:: Exercise directions ::
If a line in the records below contains the word "setup", return that line.

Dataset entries
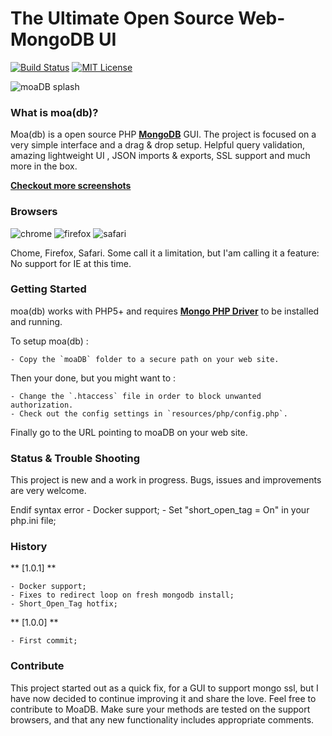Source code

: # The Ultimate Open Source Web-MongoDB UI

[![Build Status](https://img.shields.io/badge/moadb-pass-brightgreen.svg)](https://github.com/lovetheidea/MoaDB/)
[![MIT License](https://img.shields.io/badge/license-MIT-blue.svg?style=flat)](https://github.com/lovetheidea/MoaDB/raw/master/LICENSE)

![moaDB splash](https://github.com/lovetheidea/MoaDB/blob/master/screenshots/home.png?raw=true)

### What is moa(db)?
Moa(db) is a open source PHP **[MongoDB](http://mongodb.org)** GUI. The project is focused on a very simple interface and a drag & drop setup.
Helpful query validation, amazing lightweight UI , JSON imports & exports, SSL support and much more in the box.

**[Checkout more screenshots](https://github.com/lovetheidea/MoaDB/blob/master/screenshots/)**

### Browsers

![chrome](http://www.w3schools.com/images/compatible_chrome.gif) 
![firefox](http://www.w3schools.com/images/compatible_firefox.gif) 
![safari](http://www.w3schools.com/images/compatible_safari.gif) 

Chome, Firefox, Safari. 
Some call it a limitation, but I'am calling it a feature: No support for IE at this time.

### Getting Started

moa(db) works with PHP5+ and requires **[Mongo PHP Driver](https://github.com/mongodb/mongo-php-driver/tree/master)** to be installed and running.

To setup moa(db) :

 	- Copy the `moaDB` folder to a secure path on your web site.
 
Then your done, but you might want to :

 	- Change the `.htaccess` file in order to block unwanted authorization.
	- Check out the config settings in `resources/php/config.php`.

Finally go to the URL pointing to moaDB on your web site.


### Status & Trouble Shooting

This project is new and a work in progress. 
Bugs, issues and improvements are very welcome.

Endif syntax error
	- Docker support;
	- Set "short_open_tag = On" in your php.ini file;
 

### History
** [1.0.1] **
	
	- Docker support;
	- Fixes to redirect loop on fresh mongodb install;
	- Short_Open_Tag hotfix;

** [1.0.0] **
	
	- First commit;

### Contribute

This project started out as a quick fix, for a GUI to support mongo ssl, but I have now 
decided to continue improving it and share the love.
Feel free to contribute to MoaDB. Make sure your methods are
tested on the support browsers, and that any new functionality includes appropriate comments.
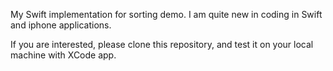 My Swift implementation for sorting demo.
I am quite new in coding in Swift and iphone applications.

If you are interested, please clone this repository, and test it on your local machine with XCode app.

:: Expected answer ::
Moa(db) is a open source PHP **[MongoDB](http://mongodb.org)** GUI. The project is focused on a very simple interface and a drag & drop setup.
To setup moa(db) :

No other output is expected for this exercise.